### [Problem requirements]
An exact copy of the listing is required, with its pictures removed.

### [Data excerpts]
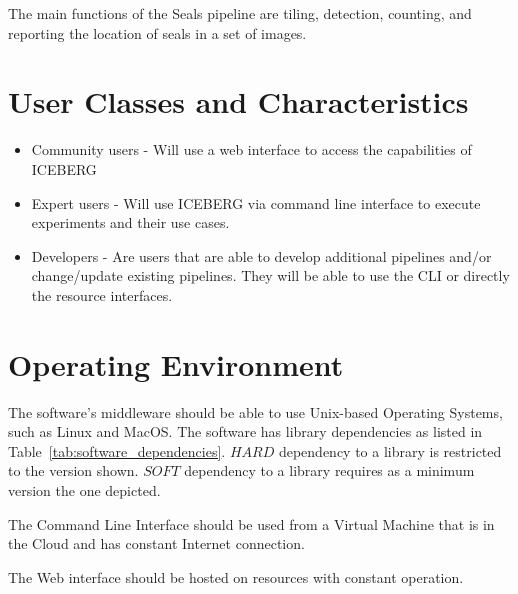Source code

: \documentclass{scrreprt}
\begin{document}
The main functions of the Seals pipeline are tiling, detection, counting, and reporting 
the location of seals in a set of images.

\section{User Classes and Characteristics}

\begin{itemize}
	\item Community users - Will use a web interface to access the capabilities
	of ICEBERG
	\item Expert users - Will use ICEBERG via command line interface to execute 
	experiments and their use cases.
	\item Developers - Are users that are able to develop additional pipelines 
	and/or change/update existing pipelines. They will be able to use the CLI or 
	directly the resource interfaces.
\end{itemize}

\section{Operating Environment}

The software's middleware should be able to use Unix-based Operating Systems, such 
as Linux and MacOS. The software has library dependencies as listed in 
Table~\ref{tab:software_dependencies}. $HARD$ dependency to a library is restricted 
to the version shown. $SOFT$ dependency to a library requires as a minimum version 
the one depicted.

The Command Line Interface should be used from a Virtual Machine that is in the 
Cloud and has constant Internet connection.

The Web interface should be hosted on resources with constant operation.
\end{document}
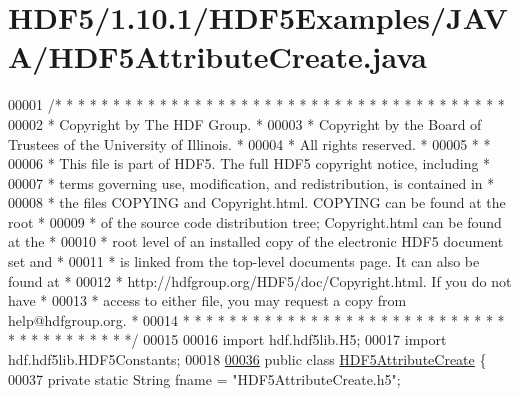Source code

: \hypertarget{_h_d_f5_21_810_81_2_h_d_f5_examples_2_j_a_v_a_2_h_d_f5_attribute_create_8java_source}{}\section{H\+D\+F5/1.10.1/\+H\+D\+F5\+Examples/\+J\+A\+V\+A/\+H\+D\+F5\+Attribute\+Create.java}
\label{_h_d_f5_21_810_81_2_h_d_f5_examples_2_j_a_v_a_2_h_d_f5_attribute_create_8java_source}

\begin{DoxyCode}
00001 \textcolor{comment}{/* * * * * * * * * * * * * * * * * * * * * * * * * * * * * * * * * * * * * * *}
00002 \textcolor{comment}{ * Copyright by The HDF Group.                                               *}
00003 \textcolor{comment}{ * Copyright by the Board of Trustees of the University of Illinois.         *}
00004 \textcolor{comment}{ * All rights reserved.                                                      *}
00005 \textcolor{comment}{ *                                                                           *}
00006 \textcolor{comment}{ * This file is part of HDF5.  The full HDF5 copyright notice, including     *}
00007 \textcolor{comment}{ * terms governing use, modification, and redistribution, is contained in    *}
00008 \textcolor{comment}{ * the files COPYING and Copyright.html.  COPYING can be found at the root   *}
00009 \textcolor{comment}{ * of the source code distribution tree; Copyright.html can be found at the  *}
00010 \textcolor{comment}{ * root level of an installed copy of the electronic HDF5 document set and   *}
00011 \textcolor{comment}{ * is linked from the top-level documents page.  It can also be found at     *}
00012 \textcolor{comment}{ * http://hdfgroup.org/HDF5/doc/Copyright.html.  If you do not have          *}
00013 \textcolor{comment}{ * access to either file, you may request a copy from help@hdfgroup.org.     *}
00014 \textcolor{comment}{ * * * * * * * * * * * * * * * * * * * * * * * * * * * * * * * * * * * * * * */}
00015 
00016 \textcolor{keyword}{import} hdf.hdf5lib.H5;
00017 \textcolor{keyword}{import} hdf.hdf5lib.HDF5Constants;
00018 
\hyperlink{class_h_d_f5_attribute_create}{00036} \textcolor{keyword}{public} \textcolor{keyword}{class }\hyperlink{class_h_d_f5_attribute_create}{HDF5AttributeCreate} \{
00037     \textcolor{keyword}{private} \textcolor{keyword}{static} String fname  = \textcolor{stringliteral}{"HDF5AttributeCreate.h5"};

\end{DoxyCode}
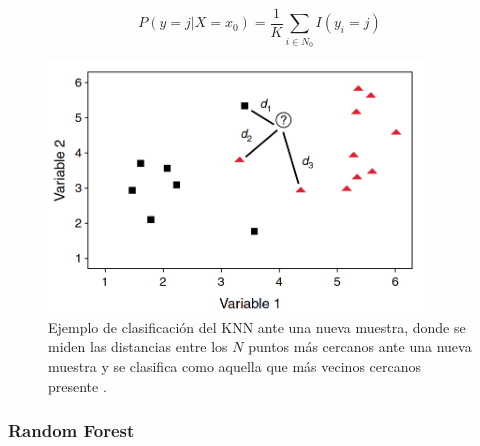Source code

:\documentclass{uathesis-es}
\begin{document}
\[
    P(y = j | X = x_0)  = \frac{1}{K} \sum_{i\in N_0} I(y_i = j)
\]

\begin{figure}[H]
    \centering
    \includegraphics[width=10cm]{Figures/Background/KNN.png}
    \caption{Ejemplo de clasificación del KNN ante una nueva muestra, donde se miden las distancias entre los $N$ puntos más cercanos ante una nueva muestra y se clasifica como aquella que más vecinos cercanos presente \cite{VIDUEIRAFERREIRA2015195}.}
    \label{KNN_BACKGROUND}
\end{figure}


\subsubsection*{Random Forest}
\label{RF_INTRODUCTION_TO_ENSEMBLES}

\end{document}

### [Answer to this task]
Source code

: \documentclass{scrreprt}
\begin{document}
The main functions of the Seals pipeline are tiling, detection, counting, and reporting 
the location of seals in a set of images.

\section{User Classes and Characteristics}

\begin{itemize}
	\item Community users - Will use a web interface to access the capabilities
	of ICEBERG
	\item Expert users - Will use ICEBERG via command line interface to execute 
	experiments and their use cases.
	\item Developers - Are users that are able to develop additional pipelines 
	and/or change/update existing pipelines. They will be able to use the CLI or 
	directly the resource interfaces.
\end{itemize}

\section{Operating Environment}

The software's middleware should be able to use Unix-based Operating Systems, such 
as Linux and MacOS. The software has library dependencies as listed in 
Table~\ref{tab:software_dependencies}. $HARD$ dependency to a library is restricted 
to the version shown. $SOFT$ dependency to a library requires as a minimum version 
the one depicted.

The Command Line Interface should be used from a Virtual Machine that is in the 
Cloud and has constant Internet connection.

The Web interface should be hosted on resources with constant operation.
\end{document}
Source code

: \hypertarget{_h_d_f5_21_810_81_2_h_d_f5_examples_2_j_a_v_a_2_h_d_f5_attribute_create_8java_source}{}\section{H\+D\+F5/1.10.1/\+H\+D\+F5\+Examples/\+J\+A\+V\+A/\+H\+D\+F5\+Attribute\+Create.java}
\label{_h_d_f5_21_810_81_2_h_d_f5_examples_2_j_a_v_a_2_h_d_f5_attribute_create_8java_source}

\begin{DoxyCode}
00001 \textcolor{comment}{/* * * * * * * * * * * * * * * * * * * * * * * * * * * * * * * * * * * * * * *}
00002 \textcolor{comment}{ * Copyright by The HDF Group.                                               *}
00003 \textcolor{comment}{ * Copyright by the Board of Trustees of the University of Illinois.         *}
00004 \textcolor{comment}{ * All rights reserved.                                                      *}
00005 \textcolor{comment}{ *                                                                           *}
00006 \textcolor{comment}{ * This file is part of HDF5.  The full HDF5 copyright notice, including     *}
00007 \textcolor{comment}{ * terms governing use, modification, and redistribution, is contained in    *}
00008 \textcolor{comment}{ * the files COPYING and Copyright.html.  COPYING can be found at the root   *}
00009 \textcolor{comment}{ * of the source code distribution tree; Copyright.html can be found at the  *}
00010 \textcolor{comment}{ * root level of an installed copy of the electronic HDF5 document set and   *}
00011 \textcolor{comment}{ * is linked from the top-level documents page.  It can also be found at     *}
00012 \textcolor{comment}{ * http://hdfgroup.org/HDF5/doc/Copyright.html.  If you do not have          *}
00013 \textcolor{comment}{ * access to either file, you may request a copy from help@hdfgroup.org.     *}
00014 \textcolor{comment}{ * * * * * * * * * * * * * * * * * * * * * * * * * * * * * * * * * * * * * * */}
00015 
00016 \textcolor{keyword}{import} hdf.hdf5lib.H5;
00017 \textcolor{keyword}{import} hdf.hdf5lib.HDF5Constants;
00018 
\hyperlink{class_h_d_f5_attribute_create}{00036} \textcolor{keyword}{public} \textcolor{keyword}{class }\hyperlink{class_h_d_f5_attribute_create}{HDF5AttributeCreate} \{
00037     \textcolor{keyword}{private} \textcolor{keyword}{static} String fname  = \textcolor{stringliteral}{"HDF5AttributeCreate.h5"};

\end{DoxyCode}
Source code

:\documentclass{uathesis-es}
\begin{document}
\[
    P(y = j | X = x_0)  = \frac{1}{K} \sum_{i\in N_0} I(y_i = j)
\]

\begin{figure}[H]
    \centering
    \includegraphics[width=10cm]{Figures/Background/KNN.png}
    \caption{Ejemplo de clasificación del KNN ante una nueva muestra, donde se miden las distancias entre los $N$ puntos más cercanos ante una nueva muestra y se clasifica como aquella que más vecinos cercanos presente \cite{VIDUEIRAFERREIRA2015195}.}
    \label{KNN_BACKGROUND}
\end{figure}


\subsubsection*{Random Forest}
\label{RF_INTRODUCTION_TO_ENSEMBLES}

\end{document}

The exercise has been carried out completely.